Here, We will have an overview system. We will go into detail about each component for the next post.

Table of Contents

Single Server

Let’s start with something simple: Everything is running on a single server. That means Code, database, etc., are on a single server.

How Users Access Your Website and Server Traffic Flow.

Domain Name Access: Users visit websites via domain names (e.g., api.example.com). DNS, typically a paid service from third parties, resolves this to an IP address.
IP Address Resolution: The browser or mobile app receives the IP address (e.g., 10.101.24.210).
HTTP Requests: The client sends HTTP requests to the web server using the IP address.
Database: The database returns JSON data.
Server Response: The web server returns HTML pages or JSON data for rendering.

Traffic Sources

Web Application: This type of application uses server-side languages (Java, Python, NodeJs, etc.) for business logic and storage and client-side technologies (HTML, JavaScript) for presentation.
Mobile Application: Communicates via HTTP, often using JSON for data transfer. Example JSON response:

{
  "status": "success",
  "data": {
    "message": "Hello, World!"
  }
}

Vertical Scaling with Horizontal Scaling

Scaling helps your system handle more traffic.
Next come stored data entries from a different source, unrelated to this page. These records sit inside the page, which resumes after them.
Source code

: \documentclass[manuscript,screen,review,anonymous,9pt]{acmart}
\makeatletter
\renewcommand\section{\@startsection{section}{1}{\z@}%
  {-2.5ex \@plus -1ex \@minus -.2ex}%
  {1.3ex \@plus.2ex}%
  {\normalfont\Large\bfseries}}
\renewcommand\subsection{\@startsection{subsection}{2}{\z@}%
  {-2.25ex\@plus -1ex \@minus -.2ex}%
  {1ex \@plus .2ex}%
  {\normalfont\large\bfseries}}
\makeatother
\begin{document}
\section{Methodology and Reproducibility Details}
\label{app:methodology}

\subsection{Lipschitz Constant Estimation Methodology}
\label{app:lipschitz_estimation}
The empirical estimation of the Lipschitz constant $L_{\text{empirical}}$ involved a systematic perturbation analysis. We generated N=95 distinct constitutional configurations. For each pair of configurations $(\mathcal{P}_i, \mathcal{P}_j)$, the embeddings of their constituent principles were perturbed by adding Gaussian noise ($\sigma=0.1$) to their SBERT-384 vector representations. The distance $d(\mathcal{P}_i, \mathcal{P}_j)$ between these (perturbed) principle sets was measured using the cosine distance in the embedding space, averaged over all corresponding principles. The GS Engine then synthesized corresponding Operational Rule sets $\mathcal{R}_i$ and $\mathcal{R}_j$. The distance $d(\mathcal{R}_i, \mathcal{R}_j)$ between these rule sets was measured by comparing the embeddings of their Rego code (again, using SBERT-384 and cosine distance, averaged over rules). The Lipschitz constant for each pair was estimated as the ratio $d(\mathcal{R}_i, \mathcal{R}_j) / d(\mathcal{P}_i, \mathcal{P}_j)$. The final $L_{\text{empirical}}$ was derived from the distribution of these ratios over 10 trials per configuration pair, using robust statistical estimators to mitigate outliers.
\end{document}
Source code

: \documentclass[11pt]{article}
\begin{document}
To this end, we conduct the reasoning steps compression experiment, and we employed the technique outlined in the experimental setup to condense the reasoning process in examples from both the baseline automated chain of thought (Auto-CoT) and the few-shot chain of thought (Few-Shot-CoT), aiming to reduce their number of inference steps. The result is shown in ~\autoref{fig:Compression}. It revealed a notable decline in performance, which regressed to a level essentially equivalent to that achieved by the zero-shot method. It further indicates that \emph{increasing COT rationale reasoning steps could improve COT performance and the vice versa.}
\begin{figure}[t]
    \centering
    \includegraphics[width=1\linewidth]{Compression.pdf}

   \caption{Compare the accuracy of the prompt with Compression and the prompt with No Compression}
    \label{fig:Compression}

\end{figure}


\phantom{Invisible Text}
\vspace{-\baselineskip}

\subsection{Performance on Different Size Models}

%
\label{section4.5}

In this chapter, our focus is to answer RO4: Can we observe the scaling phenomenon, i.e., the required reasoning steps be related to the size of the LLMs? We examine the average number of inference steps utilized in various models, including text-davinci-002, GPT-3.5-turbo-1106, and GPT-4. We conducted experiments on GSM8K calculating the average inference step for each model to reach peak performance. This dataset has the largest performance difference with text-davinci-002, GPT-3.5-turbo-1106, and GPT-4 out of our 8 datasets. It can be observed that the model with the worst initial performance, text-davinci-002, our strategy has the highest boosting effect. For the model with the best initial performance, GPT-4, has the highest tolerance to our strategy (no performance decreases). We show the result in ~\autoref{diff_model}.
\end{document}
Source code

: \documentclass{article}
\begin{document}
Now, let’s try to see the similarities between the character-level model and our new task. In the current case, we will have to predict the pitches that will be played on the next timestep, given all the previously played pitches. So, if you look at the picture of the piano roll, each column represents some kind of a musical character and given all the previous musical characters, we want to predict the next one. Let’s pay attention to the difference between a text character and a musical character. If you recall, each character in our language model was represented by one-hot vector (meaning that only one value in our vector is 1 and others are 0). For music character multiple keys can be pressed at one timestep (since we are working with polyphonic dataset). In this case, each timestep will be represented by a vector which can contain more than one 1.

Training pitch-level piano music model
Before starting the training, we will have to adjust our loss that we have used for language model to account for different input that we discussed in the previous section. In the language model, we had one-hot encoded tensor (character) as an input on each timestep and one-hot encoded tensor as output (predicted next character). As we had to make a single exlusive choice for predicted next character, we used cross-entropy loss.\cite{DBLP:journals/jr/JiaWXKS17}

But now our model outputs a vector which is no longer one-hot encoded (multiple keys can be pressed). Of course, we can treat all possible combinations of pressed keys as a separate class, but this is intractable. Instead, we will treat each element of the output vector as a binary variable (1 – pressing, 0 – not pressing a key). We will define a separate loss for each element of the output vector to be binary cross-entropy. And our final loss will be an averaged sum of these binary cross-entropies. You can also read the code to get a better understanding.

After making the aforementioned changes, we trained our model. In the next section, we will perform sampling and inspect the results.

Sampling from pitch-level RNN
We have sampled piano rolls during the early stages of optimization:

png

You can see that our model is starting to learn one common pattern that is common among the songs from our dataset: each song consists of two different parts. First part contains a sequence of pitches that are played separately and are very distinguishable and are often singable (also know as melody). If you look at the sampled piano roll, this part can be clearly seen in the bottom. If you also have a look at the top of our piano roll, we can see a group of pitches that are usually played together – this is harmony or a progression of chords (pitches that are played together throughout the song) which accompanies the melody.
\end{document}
Let’s explore two main types:

Vertical Scaling (Scale Up)
- Adds more resources (CPU, RAM) to a single server.
- Example: Upgrading a server from 8GB to 32GB RAM.
- Advantages: Simple to implement.
- Limitations:
  - There’s a limit to how much CPU and memory you can add.
  - No failover: If the server fails, the entire system goes offline.
Horizontal Scaling (Scale Out)
- Adds more servers to distribute the load.
- Example: Instead of upgrading a server, add multiple servers to share traffic.
- Advantages:
  - Handles high traffic better.
  - Improves redundancy and failover.

Gradually Scaling

Database

Which databases to use?

1. Relational Databases (RDBMS)

Examples: MySQL, PostgreSQL, Oracle.
Structure: Data is organized in tables and rows with clear relationships.
Key Feature: Supports joins for querying related data across multiple tables.

Use Cases:

You have structured data with defined relationships (e.g., customer orders, inventory).
Data consistency and ACID transactions are critical (e.g., banking, ERP).
Your app needs complex queries and report generation.

Example:
A financial system with accounts, transactions, and balances, where relational integrity is crucial.
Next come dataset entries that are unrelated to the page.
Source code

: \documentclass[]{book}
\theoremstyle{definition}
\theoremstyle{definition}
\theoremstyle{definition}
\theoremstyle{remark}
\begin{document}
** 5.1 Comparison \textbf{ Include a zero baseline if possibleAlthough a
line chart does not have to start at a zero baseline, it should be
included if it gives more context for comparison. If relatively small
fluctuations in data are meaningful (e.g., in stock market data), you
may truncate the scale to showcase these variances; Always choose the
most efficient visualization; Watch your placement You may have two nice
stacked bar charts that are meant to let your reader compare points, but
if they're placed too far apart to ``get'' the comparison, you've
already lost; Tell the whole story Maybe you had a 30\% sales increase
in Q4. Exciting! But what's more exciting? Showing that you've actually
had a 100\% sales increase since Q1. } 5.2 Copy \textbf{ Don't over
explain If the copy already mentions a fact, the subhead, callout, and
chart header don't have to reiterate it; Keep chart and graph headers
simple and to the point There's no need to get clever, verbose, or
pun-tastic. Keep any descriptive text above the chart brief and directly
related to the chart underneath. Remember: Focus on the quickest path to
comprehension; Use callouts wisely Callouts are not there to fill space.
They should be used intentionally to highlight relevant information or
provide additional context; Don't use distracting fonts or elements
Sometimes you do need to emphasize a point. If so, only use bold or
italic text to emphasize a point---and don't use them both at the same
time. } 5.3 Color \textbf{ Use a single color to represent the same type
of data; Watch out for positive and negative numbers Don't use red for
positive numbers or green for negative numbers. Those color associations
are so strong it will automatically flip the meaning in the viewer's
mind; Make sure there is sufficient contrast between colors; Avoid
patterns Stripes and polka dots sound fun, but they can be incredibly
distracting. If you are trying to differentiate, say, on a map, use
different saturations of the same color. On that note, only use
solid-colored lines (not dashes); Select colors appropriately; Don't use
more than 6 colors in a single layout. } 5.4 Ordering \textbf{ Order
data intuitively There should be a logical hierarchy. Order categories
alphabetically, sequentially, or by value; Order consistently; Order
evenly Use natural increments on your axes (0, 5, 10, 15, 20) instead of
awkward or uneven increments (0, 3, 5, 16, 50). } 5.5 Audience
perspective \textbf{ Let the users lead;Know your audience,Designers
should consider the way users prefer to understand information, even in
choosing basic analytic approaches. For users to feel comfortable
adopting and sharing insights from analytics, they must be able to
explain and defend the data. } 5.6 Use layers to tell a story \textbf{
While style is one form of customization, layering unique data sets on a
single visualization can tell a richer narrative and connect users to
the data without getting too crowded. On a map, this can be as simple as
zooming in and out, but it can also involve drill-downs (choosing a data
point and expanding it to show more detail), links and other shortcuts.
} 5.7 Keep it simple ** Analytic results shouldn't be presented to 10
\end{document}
2. Non-Relational Databases (NoSQL)

Examples: DynamoDB, MongoDB, Cassandra, Neo4j.
Categories:
- Key-Value Stores (e.g., Redis)
- Graph Stores (e.g., Neo4j)
- Column Stores (e.g., HBase)
- Document Stores (e.g., MongoDB)

Use Cases:

Your application requires super-low latency (e.g., gaming leaderboards, chat apps).
Data is unstructured or does not fit into a traditional schema (e.g., JSON logs).
You need to serialize/deserialize data formats (e.g., JSON, XML).
Your system needs to handle massive amounts of data efficiently (e.g., IoT telemetry).
You need high scalability and distributed storage across multiple nodes.

Example:
A social media app that stores posts and comments as JSON documents and needs to scale globally.

Database Sharding

Database Replication

Database replication is a process where data is copied from one database (master) to others (slaves). This setup improves performance, scalability, and fault tolerance by separating read and write operations.

Master-Slave Database

Master Database:
- Handles write operations (insert, update, delete).
- Acts as the primary source of truth, synchronizing changes to the slave databases.
Slave Databases:
- Receive copies of data from the master.
- Support only read operations to reduce load on the master.
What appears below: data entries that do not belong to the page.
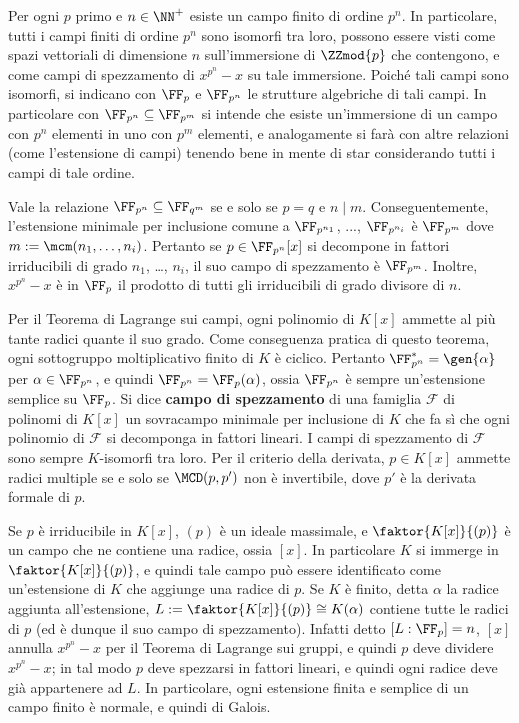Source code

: \documentclass[10pt,landscape]{article}
\begin{document}
\begin{multicols}{3}
		
		Per ogni $p$ primo e $n \in \NN^+$ esiste un campo finito
		di ordine $p^n$. In particolare, tutti i campi finiti di
		ordine $p^n$ sono isomorfi tra loro, possono essere visti
		come spazi vettoriali di dimensione $n$ sull'immersione di $\ZZmod{p}$ che contengono,
		e come campi di spezzamento di $x^{p^n}-x$
		su tale immersione. Poiché tali campi sono isomorfi,
		si indicano con $\FF_p$ e $\FF_{p^n}$ le strutture
		algebriche di tali campi. In particolare con
		$\FF_{p^n} \subseteq \FF_{p^m}$ si intende che
		esiste un'immersione di un campo con $p^n$ elementi in
		uno con $p^m$ elementi, e analogamente si farà con
		altre relazioni (come l'estensione di campi)
		tenendo bene in mente di star
		considerando tutti i campi di tale ordine. \medskip
		
		
		Vale la relazione $\FF_{p^n} \subseteq \FF_{q^m}$
		se e solo se $p=q$ e $n \mid m$. Conseguentemente,
		l'estensione minimale per inclusione comune a
		$\FF_{p^{n_1}}$, ..., $\FF_{p^{n_i}}$ è
		$\FF_{p^m}$ dove $m := \mcm(n_1, \ldots, n_i)$. Pertanto
		se $p \in \FF_{p^n}[x]$ si decompone in fattori irriducibili
		di grado $n_1$, \ldots, $n_i$, il suo campo di spezzamento
		è $\FF_{p^m}$. Inoltre, $x^{p^n}-x$ è in $\FF_p$ il
		prodotto di tutti gli irriducibili di grado divisore
		di $n$.
		
		
		Per il Teorema di Lagrange sui campi, ogni polinomio
		di $K[x]$ ammette al più tante radici quante il suo grado.
		Come conseguenza pratica di questo teorema, ogni sottogruppo
		moltiplicativo finito di $K$ è ciclico. Pertanto
		$\FF_{p^n}^* = \gen{\alpha}$ per $\alpha \in \FF_{p^n}$,
		e quindi $\FF_{p^n} = \FF_p(\alpha)$, ossia
		$\FF_{p^n}$ è sempre un'estensione semplice su $\FF_p$. Si dice
		\textbf{campo di spezzamento} di una famiglia $\mathcal{F}$
		di polinomi di $K[x]$ un sovracampo minimale per
		inclusione di $K$ che fa sì che ogni polinomio di $\mathcal{F}$ si decomponga in fattori lineari. I campi
		di spezzamento di $\mathcal{F}$ sono sempre
		$K$-isomorfi tra loro. Per il criterio della derivata,
		$p \in K[x]$ ammette radici multiple se e solo se
		$\MCD(p, p')$ non è invertibile, dove $p'$ è la derivata
		formale di $p$. \medskip
		
		
		Se $p$ è irriducibile in $K[x]$, $(p)$ è un ideale
		massimale, e $\faktor{K[x]}{(p)}$ è un campo che
		ne contiene una radice, ossia $[x]$. In
		particolare $K$ si immerge in $\faktor{K[x]}{(p)}$,
		e quindi tale campo può essere identificato come
		un'estensione di $K$ che aggiunge una radice di $p$.
		Se $K$ è finito, detta $\alpha$ la radice aggiunta
		all'estensione, $L := \faktor{K[x]}{(p)} \cong K(\alpha)$ contiene
		tutte le radici di $p$ (ed è dunque il suo campo
		di spezzamento). Infatti detto $[L : \FF_p] = n$,
		$[x]$ annulla $x^{p^n}-x$ per il Teorema di Lagrange
		sui gruppi, e quindi $p$ deve dividere $x^{p^n}-x$;
		in tal modo $p$ deve spezzarsi in fattori lineari,
		e quindi ogni radice deve già appartenere ad $L$.
		In particolare, ogni estensione finita e semplice
		di un campo finito è normale, e quindi di Galois. \medskip
		

\end{multicols}
\end{document}
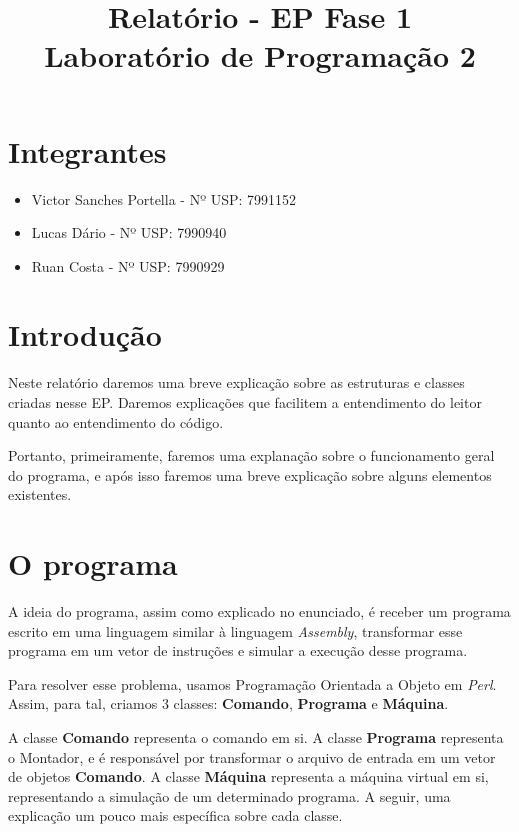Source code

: \documentclass[11pt]{article}
\title{Relatório - EP Fase 1 \\ Laboratório de Programação 2}
\begin{document}
\maketitle

\section{Integrantes}

\begin{itemize}

\item Victor Sanches Portella - Nº USP: 7991152

\item Lucas Dário - Nº USP: 7990940

\item Ruan Costa - Nº USP: 7990929

\end{itemize}


\section{Introdução}

Neste relatório daremos uma breve explicação sobre as estruturas e classes
criadas nesse EP. Daremos explicações que facilitem a entendimento do leitor quanto ao entendimento do código.

Portanto, primeiramente, faremos uma explanação sobre o funcionamento geral do programa, e após isso faremos uma breve explicação sobre alguns elementos existentes.

\section{O programa}

A ideia do programa, assim como explicado no enunciado, é receber um programa escrito em uma linguagem similar à linguagem \emph{Assembly}, transformar esse programa em um vetor de instruções e simular a execução desse programa.

Para resolver esse problema, usamos Programação Orientada a Objeto em \emph{Perl}. Assim, para tal, criamos 3 classes: \textbf{\color{red}Comando}, \textbf{\color{red}Programa} e \textbf{\color{red}Máquina}.

A classe \textbf{\color{red}Comando} representa o comando em si. A classe \textbf{\color{red}Programa} representa o Montador, e é responsável por transformar o arquivo de entrada em um vetor de objetos \textbf{\color{red}Comando}. A classe \textbf{\color{red}Máquina} representa a máquina virtual em si, representando a simulação de um determinado programa. A seguir, uma explicação um pouco mais específica sobre cada classe.
\end{document}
Advantages of Database Replication

Database replication offers significant benefits in terms of performance, reliability, and availability, making it essential for large-scale and mission-critical applications.

1. Better Performance

In the master-slave model, write operations are handled by the master, while read operations are distributed among slave nodes.
This parallel processing improves performance by allowing more queries to be handled simultaneously, reducing load and response times.

Example:
In an e-commerce app, users viewing product details trigger multiple read requests, which are distributed across slave databases to ensure faster page loads.

2. Reliability

Replication protects against data loss in case of disasters (e.g., typhoons, earthquakes).
Even if one database server is destroyed, the data remains safe in other replicated servers.

Example:
A global company replicates its data across multiple data centers. If a server in one region is compromised, other regions still have a complete copy of the data.

3. High Availability

By replicating data across different servers and locations, your application can remain operational even if one database goes offline.
Users can still access data from another available server, minimizing downtime.

Example:
A social media app ensures 24/7 access by replicating user data across several servers. If a server goes down, other replicas seamlessly handle the load.

Load balancer

A load balancer evenly distributes traffic across multiple web servers, enhancing availability and failover support.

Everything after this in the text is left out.